Below are lines of data; count those that contain "also" and give the total alone.

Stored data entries
• • • •
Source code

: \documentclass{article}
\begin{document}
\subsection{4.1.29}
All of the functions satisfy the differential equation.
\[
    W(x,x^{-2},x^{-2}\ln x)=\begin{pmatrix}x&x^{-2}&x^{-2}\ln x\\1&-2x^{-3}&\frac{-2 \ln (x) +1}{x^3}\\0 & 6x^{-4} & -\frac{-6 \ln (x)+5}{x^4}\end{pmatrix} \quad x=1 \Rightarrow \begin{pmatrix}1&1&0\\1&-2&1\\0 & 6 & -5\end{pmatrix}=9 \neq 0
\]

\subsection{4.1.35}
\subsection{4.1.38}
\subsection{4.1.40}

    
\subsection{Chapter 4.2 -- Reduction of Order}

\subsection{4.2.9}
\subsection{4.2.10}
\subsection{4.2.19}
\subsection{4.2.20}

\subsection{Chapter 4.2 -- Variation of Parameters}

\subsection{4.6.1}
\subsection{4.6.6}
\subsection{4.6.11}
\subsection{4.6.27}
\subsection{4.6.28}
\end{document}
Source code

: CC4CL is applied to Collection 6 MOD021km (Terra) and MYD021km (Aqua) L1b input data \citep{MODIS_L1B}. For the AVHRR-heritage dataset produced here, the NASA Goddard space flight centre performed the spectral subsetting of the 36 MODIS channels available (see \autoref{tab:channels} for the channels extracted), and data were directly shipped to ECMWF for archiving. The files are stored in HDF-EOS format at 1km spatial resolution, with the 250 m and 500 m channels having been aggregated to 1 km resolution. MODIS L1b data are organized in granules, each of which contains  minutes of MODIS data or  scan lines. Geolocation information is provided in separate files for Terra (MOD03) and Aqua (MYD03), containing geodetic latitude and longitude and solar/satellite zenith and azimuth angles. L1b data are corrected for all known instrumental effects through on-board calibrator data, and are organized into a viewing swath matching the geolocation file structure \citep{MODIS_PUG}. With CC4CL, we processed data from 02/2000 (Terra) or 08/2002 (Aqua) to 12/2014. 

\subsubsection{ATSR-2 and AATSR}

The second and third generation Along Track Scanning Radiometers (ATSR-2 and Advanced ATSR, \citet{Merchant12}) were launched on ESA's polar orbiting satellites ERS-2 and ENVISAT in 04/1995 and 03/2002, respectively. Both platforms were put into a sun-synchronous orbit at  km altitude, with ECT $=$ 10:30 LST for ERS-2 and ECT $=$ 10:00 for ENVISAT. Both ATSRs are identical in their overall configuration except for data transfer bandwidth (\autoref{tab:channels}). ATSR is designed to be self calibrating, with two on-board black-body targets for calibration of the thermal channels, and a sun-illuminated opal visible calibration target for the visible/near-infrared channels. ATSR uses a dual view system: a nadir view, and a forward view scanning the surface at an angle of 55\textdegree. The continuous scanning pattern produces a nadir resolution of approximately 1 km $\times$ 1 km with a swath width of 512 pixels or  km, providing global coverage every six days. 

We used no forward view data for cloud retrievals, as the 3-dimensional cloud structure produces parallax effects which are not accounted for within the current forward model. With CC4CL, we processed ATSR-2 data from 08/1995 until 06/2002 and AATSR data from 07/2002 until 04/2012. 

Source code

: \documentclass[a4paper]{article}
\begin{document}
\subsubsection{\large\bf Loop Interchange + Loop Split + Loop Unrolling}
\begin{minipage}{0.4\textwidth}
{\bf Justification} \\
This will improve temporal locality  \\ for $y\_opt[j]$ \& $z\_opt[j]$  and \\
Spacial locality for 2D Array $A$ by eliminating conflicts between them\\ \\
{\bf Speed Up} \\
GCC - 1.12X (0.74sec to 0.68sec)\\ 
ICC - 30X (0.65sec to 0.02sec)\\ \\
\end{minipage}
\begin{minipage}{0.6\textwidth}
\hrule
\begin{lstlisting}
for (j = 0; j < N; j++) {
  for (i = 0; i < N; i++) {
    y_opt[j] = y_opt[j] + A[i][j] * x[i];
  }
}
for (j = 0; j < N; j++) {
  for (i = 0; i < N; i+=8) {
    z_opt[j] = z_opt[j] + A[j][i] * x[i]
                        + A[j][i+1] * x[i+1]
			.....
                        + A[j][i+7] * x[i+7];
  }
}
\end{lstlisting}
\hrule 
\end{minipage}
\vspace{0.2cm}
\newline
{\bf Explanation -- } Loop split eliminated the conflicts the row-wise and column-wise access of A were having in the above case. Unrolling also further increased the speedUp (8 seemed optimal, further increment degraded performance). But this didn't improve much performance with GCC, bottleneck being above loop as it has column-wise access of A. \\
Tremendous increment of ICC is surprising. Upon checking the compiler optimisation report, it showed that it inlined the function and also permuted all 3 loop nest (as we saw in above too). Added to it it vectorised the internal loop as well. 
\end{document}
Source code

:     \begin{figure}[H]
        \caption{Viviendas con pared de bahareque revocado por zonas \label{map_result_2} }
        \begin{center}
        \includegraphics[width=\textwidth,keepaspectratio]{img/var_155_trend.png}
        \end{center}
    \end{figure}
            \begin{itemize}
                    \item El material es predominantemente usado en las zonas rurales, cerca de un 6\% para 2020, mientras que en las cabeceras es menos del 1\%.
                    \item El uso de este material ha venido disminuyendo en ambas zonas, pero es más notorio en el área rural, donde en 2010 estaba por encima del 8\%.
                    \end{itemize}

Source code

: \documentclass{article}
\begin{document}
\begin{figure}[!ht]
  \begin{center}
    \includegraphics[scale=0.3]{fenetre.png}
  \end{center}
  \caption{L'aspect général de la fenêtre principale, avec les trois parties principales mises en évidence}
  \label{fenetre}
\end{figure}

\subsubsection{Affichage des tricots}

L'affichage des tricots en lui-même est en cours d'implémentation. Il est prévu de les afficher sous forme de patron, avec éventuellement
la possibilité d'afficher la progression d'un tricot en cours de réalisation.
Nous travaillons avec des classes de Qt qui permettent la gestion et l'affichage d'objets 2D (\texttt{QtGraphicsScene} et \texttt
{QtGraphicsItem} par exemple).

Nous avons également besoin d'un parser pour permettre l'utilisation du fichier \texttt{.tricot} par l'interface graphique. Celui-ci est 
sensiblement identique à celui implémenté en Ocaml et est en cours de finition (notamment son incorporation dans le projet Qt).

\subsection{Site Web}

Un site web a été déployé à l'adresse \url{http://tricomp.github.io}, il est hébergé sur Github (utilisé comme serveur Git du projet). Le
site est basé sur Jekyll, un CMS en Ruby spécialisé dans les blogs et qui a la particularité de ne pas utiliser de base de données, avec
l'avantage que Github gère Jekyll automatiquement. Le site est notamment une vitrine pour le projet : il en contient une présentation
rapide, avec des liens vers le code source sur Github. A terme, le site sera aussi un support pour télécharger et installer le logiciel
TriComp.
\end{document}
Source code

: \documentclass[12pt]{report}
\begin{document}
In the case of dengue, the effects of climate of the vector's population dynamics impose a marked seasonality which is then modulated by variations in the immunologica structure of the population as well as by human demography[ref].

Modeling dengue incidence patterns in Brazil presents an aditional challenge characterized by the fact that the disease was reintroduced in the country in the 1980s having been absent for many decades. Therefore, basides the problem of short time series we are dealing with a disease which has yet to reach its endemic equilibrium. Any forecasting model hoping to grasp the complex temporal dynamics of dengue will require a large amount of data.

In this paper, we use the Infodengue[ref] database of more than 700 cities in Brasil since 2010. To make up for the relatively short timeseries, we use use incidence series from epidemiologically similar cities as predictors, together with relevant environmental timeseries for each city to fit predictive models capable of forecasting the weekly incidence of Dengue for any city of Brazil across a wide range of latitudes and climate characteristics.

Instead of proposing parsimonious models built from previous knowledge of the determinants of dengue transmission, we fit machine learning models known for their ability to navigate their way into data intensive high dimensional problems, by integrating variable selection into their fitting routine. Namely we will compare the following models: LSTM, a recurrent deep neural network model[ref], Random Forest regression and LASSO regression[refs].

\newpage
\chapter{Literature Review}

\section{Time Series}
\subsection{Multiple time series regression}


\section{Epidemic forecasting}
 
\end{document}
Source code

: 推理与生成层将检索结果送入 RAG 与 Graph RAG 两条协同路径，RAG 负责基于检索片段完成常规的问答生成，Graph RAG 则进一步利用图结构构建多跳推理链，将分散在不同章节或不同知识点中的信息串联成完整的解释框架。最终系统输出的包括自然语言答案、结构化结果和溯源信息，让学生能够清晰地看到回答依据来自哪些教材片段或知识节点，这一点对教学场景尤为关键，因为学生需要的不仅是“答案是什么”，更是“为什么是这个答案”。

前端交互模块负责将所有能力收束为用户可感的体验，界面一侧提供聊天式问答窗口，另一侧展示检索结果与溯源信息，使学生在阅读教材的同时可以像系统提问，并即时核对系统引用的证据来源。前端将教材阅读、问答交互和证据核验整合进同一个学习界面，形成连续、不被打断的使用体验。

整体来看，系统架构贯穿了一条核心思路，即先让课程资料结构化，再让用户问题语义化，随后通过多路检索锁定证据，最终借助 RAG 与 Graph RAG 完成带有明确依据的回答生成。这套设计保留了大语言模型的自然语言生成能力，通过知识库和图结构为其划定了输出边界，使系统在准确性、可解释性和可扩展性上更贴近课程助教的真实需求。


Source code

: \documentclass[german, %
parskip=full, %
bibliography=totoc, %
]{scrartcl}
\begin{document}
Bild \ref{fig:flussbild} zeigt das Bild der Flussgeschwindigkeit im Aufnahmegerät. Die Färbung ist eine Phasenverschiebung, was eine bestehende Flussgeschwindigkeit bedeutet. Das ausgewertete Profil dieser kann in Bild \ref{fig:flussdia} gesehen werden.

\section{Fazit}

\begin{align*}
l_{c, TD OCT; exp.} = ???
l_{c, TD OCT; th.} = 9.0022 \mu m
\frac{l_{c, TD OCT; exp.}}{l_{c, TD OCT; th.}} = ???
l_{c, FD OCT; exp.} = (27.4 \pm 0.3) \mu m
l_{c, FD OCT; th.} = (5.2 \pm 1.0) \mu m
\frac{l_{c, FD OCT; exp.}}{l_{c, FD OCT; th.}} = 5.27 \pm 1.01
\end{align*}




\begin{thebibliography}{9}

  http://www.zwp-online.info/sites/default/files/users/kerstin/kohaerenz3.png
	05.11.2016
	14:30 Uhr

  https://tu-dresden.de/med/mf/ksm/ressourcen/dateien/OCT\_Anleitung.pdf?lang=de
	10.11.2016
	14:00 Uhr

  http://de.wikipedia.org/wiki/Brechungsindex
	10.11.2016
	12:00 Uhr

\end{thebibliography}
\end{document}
• • • •
◆ Written response: 2